**Exercise details**
Report every line in the listing below where the string "saved" shows up.
(Beginning of Data extract)
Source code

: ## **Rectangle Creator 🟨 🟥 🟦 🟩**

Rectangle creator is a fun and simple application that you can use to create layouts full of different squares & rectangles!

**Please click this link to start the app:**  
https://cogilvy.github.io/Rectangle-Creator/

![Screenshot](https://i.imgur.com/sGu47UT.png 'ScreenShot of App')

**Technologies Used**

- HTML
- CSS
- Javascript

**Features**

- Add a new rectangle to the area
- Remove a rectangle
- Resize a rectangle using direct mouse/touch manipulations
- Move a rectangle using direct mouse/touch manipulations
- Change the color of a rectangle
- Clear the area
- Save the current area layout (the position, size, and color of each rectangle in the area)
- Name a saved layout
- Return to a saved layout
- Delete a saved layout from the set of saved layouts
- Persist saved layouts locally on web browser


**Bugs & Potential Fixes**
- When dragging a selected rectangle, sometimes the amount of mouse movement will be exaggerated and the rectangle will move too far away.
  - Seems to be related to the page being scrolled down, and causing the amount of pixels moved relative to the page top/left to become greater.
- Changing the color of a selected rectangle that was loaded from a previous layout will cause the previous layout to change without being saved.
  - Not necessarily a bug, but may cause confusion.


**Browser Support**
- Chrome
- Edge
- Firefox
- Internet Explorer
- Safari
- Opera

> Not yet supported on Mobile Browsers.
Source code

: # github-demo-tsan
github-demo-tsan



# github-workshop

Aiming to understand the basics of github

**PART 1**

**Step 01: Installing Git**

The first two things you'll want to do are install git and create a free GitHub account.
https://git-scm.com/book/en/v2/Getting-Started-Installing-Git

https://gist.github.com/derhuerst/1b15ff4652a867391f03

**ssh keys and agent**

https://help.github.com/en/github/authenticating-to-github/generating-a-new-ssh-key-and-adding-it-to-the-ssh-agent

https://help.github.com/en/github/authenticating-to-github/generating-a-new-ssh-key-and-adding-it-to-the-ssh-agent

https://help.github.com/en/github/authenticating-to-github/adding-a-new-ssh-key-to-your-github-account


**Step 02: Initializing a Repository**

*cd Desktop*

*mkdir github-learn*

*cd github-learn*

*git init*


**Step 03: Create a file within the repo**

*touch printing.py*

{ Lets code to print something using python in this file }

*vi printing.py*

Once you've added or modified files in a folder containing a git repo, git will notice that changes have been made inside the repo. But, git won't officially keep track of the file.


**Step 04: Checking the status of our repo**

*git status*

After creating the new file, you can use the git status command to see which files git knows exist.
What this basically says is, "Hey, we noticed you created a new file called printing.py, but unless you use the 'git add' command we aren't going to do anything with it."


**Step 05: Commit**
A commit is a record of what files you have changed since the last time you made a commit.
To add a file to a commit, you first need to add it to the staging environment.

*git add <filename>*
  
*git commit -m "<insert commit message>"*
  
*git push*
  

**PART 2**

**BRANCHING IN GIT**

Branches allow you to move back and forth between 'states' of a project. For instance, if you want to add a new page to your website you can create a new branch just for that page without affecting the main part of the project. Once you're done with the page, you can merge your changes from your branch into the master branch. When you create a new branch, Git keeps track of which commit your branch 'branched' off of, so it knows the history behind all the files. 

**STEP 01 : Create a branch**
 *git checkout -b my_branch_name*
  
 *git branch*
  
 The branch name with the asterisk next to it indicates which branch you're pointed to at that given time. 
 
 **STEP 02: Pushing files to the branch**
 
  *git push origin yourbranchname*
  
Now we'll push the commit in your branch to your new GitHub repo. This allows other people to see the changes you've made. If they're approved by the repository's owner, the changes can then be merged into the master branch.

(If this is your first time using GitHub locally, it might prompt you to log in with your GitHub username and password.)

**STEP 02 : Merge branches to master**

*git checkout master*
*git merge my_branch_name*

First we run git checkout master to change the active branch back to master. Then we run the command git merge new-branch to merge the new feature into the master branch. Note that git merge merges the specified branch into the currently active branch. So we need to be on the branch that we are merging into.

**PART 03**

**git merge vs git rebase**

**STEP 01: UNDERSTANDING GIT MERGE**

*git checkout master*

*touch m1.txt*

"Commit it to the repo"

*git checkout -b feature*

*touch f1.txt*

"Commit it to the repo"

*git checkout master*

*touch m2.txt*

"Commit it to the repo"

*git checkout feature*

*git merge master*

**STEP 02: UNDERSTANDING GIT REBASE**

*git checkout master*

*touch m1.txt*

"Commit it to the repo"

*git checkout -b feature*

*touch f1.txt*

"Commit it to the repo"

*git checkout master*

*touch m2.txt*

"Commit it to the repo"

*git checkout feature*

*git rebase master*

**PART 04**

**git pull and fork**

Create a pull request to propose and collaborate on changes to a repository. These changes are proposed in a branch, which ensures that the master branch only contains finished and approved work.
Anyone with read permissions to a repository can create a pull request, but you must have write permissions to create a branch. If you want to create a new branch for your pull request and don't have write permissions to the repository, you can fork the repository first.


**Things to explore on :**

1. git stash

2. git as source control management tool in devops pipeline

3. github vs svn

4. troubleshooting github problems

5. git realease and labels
(End of Data extract)
**Response to the exercise**
- Name a saved layout
- Return to a saved layout
- Delete a saved layout from the set of saved layouts
- Persist saved layouts locally on web browser
- Changing the color of a selected rectangle that was loaded from a previous layout will cause the previous layout to change without being saved.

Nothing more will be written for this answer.